Ezra and Nehemiah (NICOT) by Harrington

This book replaces the thirty-year-old Charles Fensham volume that had been widely used. This new entry is much more geared to scholarly types than the more pastor-friendly earlier work. Most new NICOT volumes lean that direction, but this one seems to especially answer the detailed questions that scholars ask. I imagine scholars would rank it highly while pastors might only marshal information from it that would require them to put it together themselves. There is a place for such works, but make your expectations in that direction.

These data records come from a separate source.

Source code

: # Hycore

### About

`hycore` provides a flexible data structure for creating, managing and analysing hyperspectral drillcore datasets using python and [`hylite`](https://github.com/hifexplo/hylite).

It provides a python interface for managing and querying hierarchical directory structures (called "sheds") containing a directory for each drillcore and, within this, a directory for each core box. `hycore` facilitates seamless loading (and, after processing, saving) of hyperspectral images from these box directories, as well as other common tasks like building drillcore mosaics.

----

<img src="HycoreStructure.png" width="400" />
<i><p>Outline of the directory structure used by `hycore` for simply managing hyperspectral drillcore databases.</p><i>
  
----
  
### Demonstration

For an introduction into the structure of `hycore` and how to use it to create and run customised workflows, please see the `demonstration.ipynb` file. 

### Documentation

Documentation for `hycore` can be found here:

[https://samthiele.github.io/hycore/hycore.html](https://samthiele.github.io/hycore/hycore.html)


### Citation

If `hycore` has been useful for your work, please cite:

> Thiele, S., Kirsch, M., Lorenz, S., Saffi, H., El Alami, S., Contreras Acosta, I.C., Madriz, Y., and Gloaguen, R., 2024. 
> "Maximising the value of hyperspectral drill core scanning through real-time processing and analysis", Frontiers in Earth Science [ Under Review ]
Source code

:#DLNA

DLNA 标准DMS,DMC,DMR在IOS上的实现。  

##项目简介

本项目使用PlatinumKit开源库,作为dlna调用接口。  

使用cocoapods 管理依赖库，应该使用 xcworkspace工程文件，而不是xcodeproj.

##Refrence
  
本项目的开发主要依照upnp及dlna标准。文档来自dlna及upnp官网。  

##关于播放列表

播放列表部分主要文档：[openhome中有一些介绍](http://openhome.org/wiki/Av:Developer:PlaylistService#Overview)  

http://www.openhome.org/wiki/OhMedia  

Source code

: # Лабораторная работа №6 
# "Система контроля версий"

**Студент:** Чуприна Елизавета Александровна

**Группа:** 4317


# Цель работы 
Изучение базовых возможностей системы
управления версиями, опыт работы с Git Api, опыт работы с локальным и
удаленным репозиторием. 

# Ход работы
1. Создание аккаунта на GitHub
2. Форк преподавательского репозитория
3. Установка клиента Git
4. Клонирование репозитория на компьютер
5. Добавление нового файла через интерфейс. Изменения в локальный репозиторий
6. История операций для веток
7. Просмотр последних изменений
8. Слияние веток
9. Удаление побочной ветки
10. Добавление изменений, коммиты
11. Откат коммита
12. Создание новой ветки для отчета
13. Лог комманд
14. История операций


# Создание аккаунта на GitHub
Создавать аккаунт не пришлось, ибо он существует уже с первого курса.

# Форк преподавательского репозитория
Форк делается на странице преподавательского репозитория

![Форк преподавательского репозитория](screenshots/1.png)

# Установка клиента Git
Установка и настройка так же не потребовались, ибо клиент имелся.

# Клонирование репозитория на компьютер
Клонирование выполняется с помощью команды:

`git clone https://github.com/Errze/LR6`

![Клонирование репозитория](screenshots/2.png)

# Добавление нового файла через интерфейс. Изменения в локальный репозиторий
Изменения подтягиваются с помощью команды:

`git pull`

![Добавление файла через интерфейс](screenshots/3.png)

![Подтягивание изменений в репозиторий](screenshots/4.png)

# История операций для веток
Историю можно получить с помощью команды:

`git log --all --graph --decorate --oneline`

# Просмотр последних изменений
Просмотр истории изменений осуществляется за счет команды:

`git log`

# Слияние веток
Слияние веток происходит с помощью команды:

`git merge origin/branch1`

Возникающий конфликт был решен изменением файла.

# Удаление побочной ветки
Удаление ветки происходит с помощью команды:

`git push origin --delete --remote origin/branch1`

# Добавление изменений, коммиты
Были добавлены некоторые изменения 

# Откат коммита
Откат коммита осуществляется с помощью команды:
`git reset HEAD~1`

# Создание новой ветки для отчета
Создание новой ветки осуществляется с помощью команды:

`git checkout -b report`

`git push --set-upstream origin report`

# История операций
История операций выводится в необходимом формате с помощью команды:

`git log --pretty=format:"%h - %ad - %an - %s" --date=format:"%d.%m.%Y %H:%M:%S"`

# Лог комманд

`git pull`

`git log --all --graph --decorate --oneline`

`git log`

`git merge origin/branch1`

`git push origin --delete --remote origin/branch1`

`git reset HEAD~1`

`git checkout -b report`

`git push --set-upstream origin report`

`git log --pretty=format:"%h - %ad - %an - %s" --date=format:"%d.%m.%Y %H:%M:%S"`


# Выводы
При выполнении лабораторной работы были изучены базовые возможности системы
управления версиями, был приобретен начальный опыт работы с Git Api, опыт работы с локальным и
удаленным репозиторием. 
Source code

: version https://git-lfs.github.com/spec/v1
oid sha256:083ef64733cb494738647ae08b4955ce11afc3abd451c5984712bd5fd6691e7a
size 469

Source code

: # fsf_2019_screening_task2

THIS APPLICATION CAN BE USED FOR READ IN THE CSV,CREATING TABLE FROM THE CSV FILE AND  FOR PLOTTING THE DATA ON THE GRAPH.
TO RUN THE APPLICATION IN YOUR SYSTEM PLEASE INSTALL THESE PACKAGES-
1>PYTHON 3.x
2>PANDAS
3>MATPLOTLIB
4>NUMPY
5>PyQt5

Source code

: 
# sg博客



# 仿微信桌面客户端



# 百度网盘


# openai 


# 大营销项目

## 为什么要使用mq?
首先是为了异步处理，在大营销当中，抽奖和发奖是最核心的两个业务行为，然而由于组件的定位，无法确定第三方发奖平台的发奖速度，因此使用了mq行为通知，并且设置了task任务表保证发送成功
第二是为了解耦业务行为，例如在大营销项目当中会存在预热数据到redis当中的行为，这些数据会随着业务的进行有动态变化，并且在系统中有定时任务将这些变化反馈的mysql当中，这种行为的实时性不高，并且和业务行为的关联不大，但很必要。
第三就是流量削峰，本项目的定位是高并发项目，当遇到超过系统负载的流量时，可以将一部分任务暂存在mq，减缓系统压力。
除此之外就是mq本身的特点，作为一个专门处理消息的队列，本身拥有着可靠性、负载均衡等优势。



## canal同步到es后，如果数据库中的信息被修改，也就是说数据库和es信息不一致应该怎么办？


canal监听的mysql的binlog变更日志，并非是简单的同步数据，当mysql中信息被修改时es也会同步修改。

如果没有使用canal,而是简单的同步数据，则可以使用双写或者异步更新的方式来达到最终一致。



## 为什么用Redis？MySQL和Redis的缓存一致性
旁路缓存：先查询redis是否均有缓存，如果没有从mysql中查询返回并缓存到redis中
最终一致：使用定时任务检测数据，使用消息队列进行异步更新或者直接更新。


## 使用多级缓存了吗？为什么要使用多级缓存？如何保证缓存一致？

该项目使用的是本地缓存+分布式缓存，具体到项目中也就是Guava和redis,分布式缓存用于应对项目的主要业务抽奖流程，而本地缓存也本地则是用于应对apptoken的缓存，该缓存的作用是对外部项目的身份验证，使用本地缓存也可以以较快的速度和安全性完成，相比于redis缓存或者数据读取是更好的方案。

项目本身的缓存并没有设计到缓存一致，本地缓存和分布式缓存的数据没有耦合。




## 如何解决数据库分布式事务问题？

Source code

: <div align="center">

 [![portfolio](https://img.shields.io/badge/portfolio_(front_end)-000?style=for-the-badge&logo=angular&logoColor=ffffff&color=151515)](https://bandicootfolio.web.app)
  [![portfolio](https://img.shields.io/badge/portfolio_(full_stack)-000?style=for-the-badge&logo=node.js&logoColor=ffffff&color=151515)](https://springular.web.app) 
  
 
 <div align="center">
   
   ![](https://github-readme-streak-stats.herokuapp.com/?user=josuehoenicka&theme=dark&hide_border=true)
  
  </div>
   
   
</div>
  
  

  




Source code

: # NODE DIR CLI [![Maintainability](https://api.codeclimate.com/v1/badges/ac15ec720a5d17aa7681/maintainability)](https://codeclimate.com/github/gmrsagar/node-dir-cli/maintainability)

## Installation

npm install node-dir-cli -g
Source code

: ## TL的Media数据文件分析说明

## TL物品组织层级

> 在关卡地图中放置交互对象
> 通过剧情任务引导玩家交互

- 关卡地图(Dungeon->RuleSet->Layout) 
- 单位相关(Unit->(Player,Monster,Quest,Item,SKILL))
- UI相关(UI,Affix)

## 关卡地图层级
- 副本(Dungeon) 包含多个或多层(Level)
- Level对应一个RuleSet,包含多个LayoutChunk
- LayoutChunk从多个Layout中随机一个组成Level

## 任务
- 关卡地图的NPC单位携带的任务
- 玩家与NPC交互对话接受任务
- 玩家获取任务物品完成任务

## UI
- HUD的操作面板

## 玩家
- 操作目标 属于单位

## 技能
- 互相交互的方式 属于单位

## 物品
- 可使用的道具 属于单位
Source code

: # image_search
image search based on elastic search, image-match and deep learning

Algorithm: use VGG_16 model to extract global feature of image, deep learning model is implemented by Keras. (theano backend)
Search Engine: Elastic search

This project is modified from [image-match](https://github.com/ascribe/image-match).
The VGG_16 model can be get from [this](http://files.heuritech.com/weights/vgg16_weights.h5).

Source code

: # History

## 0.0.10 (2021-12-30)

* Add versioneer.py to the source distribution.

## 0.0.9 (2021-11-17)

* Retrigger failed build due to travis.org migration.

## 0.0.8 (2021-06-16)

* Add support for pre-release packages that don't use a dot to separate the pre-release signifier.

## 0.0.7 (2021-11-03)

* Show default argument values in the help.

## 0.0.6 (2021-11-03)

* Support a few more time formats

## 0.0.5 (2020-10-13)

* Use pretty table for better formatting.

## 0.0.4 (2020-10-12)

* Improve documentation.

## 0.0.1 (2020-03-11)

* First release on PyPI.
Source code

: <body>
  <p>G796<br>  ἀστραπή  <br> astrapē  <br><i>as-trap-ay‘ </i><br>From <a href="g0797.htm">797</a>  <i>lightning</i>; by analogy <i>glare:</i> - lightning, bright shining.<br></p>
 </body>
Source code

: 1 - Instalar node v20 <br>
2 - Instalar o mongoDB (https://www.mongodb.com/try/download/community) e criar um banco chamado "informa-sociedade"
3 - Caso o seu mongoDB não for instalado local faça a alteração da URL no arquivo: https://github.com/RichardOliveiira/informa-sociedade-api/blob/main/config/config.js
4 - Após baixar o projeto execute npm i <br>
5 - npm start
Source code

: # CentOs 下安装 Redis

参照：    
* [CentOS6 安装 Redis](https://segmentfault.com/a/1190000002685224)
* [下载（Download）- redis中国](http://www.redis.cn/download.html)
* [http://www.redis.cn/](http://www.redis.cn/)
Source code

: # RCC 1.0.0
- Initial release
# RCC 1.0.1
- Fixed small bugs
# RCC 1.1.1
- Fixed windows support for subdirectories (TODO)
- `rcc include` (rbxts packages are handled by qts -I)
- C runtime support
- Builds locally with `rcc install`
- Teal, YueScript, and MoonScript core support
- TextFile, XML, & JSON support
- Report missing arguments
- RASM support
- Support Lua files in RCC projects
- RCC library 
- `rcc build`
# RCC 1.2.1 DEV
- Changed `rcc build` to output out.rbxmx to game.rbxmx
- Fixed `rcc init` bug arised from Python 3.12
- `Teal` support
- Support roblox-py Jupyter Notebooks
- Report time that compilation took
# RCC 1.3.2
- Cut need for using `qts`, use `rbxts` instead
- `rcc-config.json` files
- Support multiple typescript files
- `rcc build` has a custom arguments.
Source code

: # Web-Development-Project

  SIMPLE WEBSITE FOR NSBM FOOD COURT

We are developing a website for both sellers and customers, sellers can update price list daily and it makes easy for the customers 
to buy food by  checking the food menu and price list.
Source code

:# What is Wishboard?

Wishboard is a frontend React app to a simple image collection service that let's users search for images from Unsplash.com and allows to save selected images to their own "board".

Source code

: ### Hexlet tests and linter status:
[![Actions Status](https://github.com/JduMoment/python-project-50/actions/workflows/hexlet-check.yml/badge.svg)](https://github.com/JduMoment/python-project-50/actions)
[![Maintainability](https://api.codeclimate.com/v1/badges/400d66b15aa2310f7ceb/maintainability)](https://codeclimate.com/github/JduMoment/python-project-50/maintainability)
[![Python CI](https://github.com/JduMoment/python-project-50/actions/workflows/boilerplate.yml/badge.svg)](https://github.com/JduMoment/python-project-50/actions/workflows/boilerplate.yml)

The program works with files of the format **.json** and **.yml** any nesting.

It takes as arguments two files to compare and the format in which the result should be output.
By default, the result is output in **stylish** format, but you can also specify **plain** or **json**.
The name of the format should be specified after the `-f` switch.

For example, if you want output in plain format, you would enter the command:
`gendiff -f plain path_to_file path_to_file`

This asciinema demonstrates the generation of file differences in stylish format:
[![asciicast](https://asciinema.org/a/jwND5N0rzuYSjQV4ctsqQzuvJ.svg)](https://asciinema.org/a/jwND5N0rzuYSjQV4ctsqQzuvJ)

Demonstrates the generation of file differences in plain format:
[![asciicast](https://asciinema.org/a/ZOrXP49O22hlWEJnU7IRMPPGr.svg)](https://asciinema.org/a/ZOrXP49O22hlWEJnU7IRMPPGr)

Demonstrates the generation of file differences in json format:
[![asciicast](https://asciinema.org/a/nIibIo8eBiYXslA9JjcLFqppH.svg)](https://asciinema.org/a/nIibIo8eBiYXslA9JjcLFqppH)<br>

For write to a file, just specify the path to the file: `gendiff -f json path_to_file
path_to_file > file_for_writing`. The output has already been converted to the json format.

If you are after introductory issues, you’ll get over 90 detailed pages here. Some subjects will be more illuminating than others, but I can’t think of any omissions. The sections on the text and date cover many ideas with mostly conservative conclusions at until a discussion of the final compilation of the books. The discussion of setting covers some themes and structure clearly in the latest parlance. The final 2/3 of the Introduction covers historical background and is the best work here. With that information you can reconstruct the times with distinct advantage. As I understand it, themes of Second Temple Judaism are a specialty of the author. It shows. I thought it was good except when she put how Ezra and Nehemiah dealt with mixed marriages as harsher than, and perhaps a departure from, the Pentateuch. Could not the Lord for His Own purposes have led them to take a stronger stand during times of the acute stress of a seventy year captivity? Our scholarship can collapse under its own weight if we disconnect it from Whose word it is.

The commentary proper exhibits what we found in the Introduction. Expert scholarship that outranks its theology. The bibliography and copious footnotes show the author’s scholarly prowess. Application is not really in view. Take the mass of quality scholarship and make your own application . Then you will be able to squeeze out all this book has to offer.

I received this book free from the publisher. I was not required to write a positive review. The opinions I have expressed are my own. I am disclosing this in accordance with the Federal Trade Commission’s 16 CFR, Part 255.